My illustration professor at Art Center College of Design once described the creative life as a sequence of plateaus punctuated by breakthrough leaps. My corollary to this image: as viewed from the bottom, the next breakthrough often looks like a wall. A daunting, seemingly insurmountable wall. A wall that would stop my craft and career from ever rising to a new level.
Each time the wall appeared I resisted the urge to hang up my pencil. I took classes. Sent out samples. Upgraded my portfolio. Honed old skills and acquired new ones. Sought the encouragement and support of fellow creative types. And, often to my astonishment, the breakthroughs happened. The graphic design work I did fresh out of college was slowly replaced by illustration jobs. I acquired first local and then national clients, found an artists rep, branched into new markets. And along the way my life has been enriched by many artist and writer friends.

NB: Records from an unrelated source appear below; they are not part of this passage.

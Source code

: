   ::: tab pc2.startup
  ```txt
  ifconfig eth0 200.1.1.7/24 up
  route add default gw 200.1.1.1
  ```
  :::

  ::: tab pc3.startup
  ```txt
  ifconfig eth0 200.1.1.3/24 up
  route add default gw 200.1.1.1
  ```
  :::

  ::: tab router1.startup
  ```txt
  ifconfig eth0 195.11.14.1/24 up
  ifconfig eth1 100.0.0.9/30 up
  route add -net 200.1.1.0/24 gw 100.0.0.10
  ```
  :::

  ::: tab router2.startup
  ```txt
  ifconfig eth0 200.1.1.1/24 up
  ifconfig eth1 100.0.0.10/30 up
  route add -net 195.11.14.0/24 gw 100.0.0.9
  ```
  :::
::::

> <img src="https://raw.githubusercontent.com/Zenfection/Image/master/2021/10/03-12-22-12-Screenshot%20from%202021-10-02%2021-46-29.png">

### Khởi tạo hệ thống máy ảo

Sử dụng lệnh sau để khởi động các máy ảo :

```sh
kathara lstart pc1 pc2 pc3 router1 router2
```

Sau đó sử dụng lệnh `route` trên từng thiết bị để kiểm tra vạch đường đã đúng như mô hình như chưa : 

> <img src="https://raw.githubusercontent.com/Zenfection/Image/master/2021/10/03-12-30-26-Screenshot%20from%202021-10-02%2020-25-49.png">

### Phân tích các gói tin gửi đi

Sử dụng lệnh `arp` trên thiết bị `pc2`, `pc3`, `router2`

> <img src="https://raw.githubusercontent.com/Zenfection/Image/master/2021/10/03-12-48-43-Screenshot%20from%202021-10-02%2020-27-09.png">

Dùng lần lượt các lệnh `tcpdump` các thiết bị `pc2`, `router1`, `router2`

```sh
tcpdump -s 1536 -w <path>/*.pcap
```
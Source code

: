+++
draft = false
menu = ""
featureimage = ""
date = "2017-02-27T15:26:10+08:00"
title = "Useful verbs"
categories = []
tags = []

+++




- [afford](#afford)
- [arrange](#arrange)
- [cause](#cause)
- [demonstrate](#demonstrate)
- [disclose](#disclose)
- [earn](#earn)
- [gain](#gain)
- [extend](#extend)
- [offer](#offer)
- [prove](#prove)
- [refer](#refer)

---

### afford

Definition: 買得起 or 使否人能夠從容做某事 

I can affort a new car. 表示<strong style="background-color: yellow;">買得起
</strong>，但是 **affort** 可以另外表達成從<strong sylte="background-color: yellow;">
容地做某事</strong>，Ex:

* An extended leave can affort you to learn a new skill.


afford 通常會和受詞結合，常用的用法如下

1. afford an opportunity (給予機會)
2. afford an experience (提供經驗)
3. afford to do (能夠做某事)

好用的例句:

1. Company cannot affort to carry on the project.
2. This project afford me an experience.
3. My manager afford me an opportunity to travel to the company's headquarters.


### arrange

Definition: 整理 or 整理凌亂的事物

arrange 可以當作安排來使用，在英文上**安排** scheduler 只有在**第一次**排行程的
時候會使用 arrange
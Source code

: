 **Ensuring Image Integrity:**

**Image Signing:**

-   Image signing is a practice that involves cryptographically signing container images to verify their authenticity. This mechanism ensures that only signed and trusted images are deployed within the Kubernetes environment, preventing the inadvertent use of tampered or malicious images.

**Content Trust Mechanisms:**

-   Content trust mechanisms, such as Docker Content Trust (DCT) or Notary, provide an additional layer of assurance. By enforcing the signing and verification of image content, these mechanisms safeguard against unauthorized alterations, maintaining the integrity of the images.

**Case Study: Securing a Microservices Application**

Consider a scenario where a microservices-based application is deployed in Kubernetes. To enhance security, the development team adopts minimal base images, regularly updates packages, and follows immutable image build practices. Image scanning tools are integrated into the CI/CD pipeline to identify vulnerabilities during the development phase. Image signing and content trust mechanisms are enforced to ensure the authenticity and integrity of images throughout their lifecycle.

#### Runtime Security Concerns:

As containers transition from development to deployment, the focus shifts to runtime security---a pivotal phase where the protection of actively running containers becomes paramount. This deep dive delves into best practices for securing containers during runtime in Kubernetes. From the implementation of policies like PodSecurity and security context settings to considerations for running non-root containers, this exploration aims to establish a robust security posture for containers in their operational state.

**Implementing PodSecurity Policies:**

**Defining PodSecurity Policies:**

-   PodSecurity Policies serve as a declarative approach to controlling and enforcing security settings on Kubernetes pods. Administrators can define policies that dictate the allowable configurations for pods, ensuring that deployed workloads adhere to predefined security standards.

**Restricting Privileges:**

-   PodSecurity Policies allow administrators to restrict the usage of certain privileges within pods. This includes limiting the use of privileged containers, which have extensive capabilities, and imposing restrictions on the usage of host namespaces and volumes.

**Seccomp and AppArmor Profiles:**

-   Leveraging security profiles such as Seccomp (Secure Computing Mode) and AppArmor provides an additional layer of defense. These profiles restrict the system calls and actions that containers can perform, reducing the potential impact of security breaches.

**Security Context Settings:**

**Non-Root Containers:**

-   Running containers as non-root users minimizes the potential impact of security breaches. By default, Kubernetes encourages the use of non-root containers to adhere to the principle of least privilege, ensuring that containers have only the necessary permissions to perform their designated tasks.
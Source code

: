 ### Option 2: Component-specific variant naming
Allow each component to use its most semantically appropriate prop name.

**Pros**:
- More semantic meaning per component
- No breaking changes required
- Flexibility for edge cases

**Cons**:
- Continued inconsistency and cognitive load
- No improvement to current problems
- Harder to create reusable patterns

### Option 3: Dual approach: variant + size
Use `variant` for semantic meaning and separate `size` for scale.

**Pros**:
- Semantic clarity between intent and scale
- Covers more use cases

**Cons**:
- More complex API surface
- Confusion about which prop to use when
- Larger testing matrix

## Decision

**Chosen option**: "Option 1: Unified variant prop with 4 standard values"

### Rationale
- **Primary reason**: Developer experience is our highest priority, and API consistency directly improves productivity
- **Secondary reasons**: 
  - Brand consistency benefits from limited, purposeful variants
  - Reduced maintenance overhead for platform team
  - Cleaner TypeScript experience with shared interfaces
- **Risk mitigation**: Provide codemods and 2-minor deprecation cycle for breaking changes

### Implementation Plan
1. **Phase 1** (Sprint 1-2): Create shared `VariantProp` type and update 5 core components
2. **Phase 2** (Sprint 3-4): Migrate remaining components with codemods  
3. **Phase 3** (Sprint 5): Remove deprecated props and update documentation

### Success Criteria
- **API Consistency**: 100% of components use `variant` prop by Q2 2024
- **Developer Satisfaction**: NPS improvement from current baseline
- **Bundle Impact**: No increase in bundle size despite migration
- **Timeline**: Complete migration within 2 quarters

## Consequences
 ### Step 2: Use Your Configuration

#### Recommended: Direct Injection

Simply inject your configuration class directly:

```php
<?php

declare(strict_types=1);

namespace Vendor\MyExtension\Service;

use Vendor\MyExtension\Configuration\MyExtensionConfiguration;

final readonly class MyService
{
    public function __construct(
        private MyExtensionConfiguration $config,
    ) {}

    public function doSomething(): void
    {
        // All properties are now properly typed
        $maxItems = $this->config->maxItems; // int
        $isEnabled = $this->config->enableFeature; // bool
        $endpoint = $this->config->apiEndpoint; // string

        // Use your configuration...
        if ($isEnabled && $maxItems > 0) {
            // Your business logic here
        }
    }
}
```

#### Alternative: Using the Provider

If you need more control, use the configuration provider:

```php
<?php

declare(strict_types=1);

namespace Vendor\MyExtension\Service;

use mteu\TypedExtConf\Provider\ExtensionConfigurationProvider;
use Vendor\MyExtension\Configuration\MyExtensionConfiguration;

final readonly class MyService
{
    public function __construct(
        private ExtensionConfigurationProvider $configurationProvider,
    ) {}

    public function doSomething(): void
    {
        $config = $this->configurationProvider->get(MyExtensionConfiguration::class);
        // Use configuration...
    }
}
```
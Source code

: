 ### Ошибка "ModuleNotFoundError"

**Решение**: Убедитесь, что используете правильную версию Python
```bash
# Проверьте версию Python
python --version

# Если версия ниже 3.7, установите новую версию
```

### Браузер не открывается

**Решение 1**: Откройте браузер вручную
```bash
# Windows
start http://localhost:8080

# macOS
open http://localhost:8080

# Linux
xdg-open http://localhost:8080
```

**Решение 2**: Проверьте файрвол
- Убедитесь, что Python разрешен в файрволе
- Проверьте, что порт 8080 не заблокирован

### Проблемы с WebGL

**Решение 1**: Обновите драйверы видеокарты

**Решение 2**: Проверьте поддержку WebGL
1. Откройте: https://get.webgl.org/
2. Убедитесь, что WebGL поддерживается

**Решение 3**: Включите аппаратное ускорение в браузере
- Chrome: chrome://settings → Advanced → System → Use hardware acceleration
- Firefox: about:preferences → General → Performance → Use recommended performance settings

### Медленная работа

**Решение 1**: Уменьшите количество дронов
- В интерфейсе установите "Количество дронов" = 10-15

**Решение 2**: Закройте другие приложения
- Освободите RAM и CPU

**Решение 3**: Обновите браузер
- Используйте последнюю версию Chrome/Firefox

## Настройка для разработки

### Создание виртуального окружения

2015 felt like a wall year. With paying work slow I used the time to settle in to a new home and new SCBWI community in Maryland. Finally finished and sent out the YA novel that had won a WIP award but stalled in revisions. Joined a critique group. Ventured into the wilds of social media.
2016 is well underway. New illustration goals: polish my picture book dummy. Work up some black and white samples. Investigate teaching opportunities. Join a local illustrators critique group. Try using Photoshop artboards to create thumb nails. Who knows? Maybe this will be my year for the next breakthrough leap. But whatever happens, I look forward to plenty of surprises along the way.